The chuting board and plane make glass-surface mitres that are very accurate indeed, so that the mitre-joins are those hairlines that can only be detected because of the change in the grain direction. Whilst the table saw can cut off 0.1mm, the chuting board enables the user to take just 0.025mm (1 thou of an inch) per pass if necessary.
A chuting board is the way to go for ultimate accuracy, as others have said - even if you have a machine that can cut mitres well. And most can't as they lack either the inherent precision or a means to accurately adjust them even if they are precisely made. Even their vibration can cause issues with mitres.
Lataxe
I see plenty of people making miter sleds that seems to work.
Minor trims can be done by padding with tape.
I agree. Once you get a good miter sled dialed in, you're good to go.
As RobertE referenced, I’ve used the same miter sled I built decades ago, plywood, maple fence, and cold-rolled steel miter bar. Still exactly 45 degrees, not a fraction out.
A tablesaw sled is the way to go. Every time you shoot a miter on a 4-sided frame you change its relationship with the other parts in an endless cycle. I might shoot a miter on door trim, but that's about it.
I have been down this rabbit hole and the thing that convinced me to leave the miter saw behind for this was an article (which I will never find again, sorry) pointing out that you can’t really set up a tool reliably to a level of precision tolerance that it was not designed for. Although some of them have pretty advanced features that make them increasingly useful for fine woodwork, a miter saw is fundamentally a job site construction tool. I have used the 5 cut method for squaring, and I have reached a point where the result is not repeatable from one test to the next, which tells me I am past the working tolerance of the tool.

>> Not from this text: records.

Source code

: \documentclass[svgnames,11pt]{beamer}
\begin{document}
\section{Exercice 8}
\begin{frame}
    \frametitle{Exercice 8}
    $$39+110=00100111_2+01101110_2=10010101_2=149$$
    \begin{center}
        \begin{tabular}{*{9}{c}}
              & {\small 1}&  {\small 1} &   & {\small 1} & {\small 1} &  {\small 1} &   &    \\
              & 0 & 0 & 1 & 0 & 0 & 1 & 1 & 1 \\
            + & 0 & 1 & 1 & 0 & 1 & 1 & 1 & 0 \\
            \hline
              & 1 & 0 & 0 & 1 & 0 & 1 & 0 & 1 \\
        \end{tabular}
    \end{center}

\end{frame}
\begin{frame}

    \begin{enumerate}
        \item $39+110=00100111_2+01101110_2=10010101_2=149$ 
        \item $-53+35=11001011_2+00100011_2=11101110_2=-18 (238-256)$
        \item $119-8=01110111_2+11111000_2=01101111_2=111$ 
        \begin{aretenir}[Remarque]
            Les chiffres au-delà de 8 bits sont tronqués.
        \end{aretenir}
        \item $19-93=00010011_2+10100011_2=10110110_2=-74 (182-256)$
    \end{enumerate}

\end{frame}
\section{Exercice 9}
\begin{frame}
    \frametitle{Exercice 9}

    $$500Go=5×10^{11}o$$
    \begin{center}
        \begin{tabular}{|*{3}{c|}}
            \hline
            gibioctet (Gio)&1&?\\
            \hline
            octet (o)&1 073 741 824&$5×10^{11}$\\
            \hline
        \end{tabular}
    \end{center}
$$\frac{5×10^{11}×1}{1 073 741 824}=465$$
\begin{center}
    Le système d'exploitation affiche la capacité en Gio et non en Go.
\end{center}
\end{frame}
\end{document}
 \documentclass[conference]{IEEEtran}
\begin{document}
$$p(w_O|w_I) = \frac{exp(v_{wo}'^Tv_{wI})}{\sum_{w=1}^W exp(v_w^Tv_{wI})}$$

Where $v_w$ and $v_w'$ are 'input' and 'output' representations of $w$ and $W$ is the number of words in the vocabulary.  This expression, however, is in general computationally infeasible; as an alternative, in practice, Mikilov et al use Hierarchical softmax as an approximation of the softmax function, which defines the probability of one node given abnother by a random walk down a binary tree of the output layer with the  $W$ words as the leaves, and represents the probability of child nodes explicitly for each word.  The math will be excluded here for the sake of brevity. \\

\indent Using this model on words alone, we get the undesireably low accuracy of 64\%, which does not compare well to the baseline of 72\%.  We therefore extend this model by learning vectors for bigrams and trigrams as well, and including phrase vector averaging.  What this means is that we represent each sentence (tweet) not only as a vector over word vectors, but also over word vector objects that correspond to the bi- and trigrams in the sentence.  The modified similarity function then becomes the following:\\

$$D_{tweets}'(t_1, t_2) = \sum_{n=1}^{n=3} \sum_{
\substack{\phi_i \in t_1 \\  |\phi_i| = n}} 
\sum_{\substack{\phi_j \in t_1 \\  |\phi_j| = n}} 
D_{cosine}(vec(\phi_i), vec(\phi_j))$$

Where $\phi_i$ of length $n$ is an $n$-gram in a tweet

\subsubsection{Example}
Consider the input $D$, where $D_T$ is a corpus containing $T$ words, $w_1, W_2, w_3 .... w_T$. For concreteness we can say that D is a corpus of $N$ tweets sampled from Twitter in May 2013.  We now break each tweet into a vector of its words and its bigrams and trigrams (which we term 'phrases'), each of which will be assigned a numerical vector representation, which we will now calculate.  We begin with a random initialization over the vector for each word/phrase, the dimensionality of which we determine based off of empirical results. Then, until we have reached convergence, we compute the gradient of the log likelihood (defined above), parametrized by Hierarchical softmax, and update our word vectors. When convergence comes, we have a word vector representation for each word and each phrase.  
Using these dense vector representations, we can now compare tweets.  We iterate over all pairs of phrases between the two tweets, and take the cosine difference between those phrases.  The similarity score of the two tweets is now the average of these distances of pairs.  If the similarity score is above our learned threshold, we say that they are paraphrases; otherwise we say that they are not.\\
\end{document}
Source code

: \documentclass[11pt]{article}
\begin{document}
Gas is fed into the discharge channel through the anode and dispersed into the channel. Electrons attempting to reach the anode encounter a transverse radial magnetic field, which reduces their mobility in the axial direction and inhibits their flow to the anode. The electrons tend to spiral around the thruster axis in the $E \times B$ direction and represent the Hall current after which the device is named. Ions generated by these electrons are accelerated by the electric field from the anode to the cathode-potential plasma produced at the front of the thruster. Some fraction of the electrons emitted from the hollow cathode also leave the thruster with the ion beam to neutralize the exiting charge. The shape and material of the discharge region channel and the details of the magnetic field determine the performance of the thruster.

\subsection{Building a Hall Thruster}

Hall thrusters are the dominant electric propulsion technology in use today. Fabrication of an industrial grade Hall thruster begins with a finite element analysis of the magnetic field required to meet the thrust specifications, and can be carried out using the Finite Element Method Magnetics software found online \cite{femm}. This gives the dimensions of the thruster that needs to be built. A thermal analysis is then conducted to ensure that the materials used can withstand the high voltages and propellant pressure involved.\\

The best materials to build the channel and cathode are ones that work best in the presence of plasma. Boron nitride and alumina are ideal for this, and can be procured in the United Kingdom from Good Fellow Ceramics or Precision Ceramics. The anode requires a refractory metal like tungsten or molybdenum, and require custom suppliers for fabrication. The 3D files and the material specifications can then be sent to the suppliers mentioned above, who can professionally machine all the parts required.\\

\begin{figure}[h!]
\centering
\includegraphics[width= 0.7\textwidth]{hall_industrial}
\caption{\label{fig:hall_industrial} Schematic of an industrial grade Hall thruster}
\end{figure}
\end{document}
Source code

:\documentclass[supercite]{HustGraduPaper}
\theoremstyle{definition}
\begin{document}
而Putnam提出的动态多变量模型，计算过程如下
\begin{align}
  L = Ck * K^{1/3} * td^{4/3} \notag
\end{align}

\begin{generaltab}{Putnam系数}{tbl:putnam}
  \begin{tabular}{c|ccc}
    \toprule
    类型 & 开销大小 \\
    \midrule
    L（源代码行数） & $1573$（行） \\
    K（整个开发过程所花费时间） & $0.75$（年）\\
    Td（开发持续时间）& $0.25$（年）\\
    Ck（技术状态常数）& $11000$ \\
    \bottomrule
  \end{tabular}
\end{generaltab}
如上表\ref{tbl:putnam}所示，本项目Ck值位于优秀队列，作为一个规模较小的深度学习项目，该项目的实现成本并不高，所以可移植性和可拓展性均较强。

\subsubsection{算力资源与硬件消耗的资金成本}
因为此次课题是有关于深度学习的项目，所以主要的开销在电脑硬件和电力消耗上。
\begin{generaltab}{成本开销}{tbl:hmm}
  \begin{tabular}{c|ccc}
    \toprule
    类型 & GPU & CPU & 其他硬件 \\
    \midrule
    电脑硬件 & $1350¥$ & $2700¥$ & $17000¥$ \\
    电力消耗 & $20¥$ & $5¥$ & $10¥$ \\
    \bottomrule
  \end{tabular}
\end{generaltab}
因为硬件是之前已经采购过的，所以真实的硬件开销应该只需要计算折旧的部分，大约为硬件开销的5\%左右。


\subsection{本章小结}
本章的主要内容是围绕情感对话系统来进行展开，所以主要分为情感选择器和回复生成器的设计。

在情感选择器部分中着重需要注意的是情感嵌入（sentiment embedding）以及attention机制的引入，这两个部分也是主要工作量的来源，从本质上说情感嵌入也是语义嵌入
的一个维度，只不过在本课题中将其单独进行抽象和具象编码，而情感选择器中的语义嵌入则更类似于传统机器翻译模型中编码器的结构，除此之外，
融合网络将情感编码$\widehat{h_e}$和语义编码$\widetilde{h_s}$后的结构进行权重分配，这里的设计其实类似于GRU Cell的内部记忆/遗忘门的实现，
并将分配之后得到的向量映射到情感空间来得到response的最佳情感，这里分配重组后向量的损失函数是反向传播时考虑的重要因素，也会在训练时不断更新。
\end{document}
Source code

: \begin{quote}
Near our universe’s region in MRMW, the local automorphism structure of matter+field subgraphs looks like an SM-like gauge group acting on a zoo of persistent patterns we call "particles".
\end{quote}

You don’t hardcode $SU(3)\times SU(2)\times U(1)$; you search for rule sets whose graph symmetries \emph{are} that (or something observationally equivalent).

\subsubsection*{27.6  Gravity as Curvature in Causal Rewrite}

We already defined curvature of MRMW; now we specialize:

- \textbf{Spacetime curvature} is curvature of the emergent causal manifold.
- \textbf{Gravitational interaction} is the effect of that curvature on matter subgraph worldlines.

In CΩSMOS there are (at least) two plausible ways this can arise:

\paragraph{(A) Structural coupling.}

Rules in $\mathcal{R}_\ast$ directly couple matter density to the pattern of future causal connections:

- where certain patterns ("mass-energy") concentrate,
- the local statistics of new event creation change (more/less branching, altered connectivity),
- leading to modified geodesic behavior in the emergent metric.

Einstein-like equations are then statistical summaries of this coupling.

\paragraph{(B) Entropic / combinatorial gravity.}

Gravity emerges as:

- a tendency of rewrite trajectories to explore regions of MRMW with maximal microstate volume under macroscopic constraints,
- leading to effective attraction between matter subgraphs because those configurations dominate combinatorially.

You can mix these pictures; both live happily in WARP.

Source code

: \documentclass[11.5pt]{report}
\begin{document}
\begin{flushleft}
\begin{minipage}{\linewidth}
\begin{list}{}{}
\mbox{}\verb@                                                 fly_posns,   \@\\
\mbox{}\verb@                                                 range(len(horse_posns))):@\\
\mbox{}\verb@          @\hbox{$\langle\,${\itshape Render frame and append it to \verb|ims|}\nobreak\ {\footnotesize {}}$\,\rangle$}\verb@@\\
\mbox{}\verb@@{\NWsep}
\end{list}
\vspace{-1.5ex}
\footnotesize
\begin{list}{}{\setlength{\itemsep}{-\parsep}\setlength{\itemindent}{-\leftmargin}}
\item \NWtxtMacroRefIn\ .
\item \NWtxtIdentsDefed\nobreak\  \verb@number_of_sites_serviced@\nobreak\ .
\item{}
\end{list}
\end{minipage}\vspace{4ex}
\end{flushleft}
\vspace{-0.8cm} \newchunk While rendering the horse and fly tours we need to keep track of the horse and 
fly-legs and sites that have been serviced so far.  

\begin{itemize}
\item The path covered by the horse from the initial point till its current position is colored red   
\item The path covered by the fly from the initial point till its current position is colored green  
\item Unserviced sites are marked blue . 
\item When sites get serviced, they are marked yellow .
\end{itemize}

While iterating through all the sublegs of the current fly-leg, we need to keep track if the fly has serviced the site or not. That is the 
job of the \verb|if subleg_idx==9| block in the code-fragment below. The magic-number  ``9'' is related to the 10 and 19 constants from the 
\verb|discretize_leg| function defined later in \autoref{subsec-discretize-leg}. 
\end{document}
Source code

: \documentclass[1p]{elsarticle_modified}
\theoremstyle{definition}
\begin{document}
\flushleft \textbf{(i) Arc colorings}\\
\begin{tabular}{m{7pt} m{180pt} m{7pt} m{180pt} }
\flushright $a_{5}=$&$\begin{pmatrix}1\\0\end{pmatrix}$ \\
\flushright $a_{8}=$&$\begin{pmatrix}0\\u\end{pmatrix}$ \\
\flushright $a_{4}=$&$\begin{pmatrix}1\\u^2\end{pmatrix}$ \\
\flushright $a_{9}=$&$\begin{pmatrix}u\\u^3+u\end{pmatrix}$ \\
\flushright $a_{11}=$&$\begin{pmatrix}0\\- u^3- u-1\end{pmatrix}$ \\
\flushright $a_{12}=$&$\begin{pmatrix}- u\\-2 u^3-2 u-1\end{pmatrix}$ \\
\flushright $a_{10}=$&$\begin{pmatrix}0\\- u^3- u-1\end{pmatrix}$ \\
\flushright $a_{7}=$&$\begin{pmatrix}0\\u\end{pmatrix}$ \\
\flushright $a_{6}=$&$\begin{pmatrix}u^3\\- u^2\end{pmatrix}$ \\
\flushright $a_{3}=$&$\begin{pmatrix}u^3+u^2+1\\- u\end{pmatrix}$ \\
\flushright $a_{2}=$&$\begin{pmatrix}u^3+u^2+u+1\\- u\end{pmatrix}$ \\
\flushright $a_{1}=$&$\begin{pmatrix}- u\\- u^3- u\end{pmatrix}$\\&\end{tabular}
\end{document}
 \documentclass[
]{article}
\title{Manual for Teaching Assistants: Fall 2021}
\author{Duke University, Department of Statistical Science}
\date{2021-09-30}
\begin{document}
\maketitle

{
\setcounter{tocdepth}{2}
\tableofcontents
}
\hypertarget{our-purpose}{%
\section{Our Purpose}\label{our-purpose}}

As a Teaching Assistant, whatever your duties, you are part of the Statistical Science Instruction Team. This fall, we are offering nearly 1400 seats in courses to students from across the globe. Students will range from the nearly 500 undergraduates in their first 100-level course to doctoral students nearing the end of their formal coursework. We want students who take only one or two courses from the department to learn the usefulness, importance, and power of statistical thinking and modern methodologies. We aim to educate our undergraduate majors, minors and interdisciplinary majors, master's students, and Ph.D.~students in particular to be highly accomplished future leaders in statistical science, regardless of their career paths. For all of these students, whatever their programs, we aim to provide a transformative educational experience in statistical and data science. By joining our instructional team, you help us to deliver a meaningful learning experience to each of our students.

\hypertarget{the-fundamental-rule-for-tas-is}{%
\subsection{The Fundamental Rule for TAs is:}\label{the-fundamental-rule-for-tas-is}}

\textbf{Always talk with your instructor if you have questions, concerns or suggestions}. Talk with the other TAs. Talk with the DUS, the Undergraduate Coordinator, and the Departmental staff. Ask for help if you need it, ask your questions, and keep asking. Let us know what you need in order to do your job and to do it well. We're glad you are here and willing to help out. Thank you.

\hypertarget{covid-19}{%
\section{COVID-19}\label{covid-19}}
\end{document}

I now use the tablesaw and am happy with the results I am getting for frames as well as box sides.
I use a miter saw for rough length and not final length. If you work logs to make boards, a miter saw helps get you to rough length after you have sawed off a plank. If I use it for miters, I always follow up with a shooting board until I am satisfied with the fit. It is like other tools in that it helps to make it zero clearance with a fence and a bottom hardboard under it so you can see where the blade is cutting. That's what I have learned by using one.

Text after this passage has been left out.